## EXERCISE DETAILS
Which lines below contain the word "bottlenecks"? Copy each one.
*** Begin section ***
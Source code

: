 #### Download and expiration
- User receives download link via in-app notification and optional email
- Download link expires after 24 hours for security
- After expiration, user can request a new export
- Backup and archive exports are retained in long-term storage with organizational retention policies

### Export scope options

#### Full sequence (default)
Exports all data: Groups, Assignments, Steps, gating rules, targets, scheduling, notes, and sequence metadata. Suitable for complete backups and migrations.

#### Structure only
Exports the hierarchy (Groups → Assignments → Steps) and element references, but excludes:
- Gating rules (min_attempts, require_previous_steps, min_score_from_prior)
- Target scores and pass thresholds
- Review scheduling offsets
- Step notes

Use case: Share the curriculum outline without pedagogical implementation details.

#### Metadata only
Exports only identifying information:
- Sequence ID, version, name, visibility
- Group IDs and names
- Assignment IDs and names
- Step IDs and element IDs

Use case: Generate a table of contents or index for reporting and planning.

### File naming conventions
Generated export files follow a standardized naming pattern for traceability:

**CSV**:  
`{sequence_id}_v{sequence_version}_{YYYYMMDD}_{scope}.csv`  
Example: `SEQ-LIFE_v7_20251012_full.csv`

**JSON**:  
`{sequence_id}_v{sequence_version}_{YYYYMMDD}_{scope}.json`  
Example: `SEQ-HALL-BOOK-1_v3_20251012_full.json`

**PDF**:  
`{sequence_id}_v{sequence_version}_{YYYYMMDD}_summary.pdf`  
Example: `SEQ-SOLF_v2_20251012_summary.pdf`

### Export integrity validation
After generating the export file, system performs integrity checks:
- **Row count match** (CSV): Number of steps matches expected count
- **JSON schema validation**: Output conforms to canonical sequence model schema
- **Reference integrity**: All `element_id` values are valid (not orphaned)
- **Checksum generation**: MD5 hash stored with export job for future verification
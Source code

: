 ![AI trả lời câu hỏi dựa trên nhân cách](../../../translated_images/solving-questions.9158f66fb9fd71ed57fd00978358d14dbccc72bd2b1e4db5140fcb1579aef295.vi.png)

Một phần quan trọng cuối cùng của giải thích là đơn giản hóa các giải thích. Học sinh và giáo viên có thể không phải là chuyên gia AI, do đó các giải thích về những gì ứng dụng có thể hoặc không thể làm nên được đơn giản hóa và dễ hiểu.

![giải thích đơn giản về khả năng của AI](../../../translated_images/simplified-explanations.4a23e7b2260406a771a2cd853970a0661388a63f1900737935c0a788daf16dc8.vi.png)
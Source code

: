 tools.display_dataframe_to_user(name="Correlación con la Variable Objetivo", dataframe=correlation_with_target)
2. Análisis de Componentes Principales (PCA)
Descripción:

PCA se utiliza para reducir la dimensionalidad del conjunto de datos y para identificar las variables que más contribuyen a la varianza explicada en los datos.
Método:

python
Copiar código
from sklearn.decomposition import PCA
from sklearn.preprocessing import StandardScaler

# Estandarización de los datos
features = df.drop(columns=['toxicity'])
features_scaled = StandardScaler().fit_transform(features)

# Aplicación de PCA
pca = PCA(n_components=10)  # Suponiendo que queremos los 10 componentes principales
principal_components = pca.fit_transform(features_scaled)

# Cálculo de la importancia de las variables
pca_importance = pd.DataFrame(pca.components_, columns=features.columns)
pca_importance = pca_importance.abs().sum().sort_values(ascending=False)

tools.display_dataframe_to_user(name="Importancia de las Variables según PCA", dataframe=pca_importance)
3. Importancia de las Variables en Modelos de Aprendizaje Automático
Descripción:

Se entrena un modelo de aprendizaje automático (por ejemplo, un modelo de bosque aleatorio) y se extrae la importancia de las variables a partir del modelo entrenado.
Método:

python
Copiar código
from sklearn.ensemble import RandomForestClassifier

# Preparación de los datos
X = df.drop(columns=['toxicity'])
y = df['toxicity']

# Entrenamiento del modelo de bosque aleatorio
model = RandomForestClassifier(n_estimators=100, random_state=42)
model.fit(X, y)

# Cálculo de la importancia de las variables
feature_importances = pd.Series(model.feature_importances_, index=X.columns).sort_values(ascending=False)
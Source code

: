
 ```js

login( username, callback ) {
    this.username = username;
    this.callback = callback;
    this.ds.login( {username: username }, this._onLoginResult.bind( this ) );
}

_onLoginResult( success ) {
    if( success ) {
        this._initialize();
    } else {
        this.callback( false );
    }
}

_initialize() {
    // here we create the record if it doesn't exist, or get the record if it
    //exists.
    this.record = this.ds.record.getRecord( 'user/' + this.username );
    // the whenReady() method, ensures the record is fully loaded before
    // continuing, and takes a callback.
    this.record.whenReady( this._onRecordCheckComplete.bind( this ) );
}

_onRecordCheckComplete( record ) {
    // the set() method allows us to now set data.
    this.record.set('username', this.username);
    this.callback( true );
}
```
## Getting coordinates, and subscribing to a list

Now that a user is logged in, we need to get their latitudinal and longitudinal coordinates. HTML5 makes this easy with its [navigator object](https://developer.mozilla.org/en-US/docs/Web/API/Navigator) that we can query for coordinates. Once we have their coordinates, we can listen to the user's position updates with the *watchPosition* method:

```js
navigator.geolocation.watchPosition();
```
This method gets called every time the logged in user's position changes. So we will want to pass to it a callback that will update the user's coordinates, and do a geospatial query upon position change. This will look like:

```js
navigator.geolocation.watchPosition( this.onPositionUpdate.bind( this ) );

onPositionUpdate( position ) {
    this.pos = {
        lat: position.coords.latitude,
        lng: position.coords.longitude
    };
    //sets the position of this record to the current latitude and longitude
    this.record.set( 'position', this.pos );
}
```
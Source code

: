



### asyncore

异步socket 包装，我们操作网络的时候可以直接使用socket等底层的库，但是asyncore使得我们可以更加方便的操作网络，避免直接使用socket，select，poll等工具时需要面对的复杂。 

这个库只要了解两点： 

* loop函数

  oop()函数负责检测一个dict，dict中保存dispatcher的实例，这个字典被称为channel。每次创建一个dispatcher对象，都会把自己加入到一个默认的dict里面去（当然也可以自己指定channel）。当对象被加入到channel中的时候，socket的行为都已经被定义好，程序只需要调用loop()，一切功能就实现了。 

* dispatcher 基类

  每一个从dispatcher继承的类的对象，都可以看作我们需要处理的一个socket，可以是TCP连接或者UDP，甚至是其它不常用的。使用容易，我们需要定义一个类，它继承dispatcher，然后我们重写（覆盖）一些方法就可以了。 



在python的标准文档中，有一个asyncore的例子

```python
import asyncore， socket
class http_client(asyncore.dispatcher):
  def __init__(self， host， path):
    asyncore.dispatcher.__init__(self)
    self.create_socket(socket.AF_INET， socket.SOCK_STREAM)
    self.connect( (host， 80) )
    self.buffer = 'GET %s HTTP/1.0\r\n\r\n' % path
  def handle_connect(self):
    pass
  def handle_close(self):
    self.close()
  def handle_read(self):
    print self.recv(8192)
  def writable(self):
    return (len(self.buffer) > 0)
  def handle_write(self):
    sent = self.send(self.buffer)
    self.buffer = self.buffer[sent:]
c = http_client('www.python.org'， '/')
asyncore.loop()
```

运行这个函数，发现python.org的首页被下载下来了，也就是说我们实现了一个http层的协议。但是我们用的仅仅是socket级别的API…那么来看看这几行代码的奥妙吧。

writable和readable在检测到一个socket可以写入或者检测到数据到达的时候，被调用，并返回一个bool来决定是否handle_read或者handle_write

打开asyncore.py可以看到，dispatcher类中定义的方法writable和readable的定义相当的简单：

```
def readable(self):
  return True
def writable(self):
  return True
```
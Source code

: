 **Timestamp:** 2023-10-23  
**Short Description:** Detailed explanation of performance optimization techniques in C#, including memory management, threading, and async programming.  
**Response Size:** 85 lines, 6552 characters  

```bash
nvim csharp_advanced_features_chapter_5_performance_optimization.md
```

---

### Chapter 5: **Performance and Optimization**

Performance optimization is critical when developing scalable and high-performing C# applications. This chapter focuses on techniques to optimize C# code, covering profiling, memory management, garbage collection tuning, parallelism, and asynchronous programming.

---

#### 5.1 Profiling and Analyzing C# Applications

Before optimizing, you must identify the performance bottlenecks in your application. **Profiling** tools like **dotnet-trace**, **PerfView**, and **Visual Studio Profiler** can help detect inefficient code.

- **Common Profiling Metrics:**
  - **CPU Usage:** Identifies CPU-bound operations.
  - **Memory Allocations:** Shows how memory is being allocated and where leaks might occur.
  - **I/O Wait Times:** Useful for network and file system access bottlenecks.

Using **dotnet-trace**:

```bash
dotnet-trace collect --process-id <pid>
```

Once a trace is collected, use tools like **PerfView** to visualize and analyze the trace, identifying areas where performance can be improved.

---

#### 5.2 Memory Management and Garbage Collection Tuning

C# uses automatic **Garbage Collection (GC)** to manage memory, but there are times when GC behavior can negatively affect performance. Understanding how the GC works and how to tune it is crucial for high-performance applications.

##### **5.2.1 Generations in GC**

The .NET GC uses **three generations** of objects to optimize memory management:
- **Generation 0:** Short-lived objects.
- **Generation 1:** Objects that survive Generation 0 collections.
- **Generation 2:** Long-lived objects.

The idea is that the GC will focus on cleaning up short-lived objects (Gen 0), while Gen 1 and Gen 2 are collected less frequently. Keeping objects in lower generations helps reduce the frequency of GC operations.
*** End section ***
## YOUR SOLUTION
Before optimizing, you must identify the performance bottlenecks in your application. **Profiling** tools like **dotnet-trace**, **PerfView**, and **Visual Studio Profiler** can help detect inefficient code.
  - **I/O Wait Times:** Useful for network and file system access bottlenecks.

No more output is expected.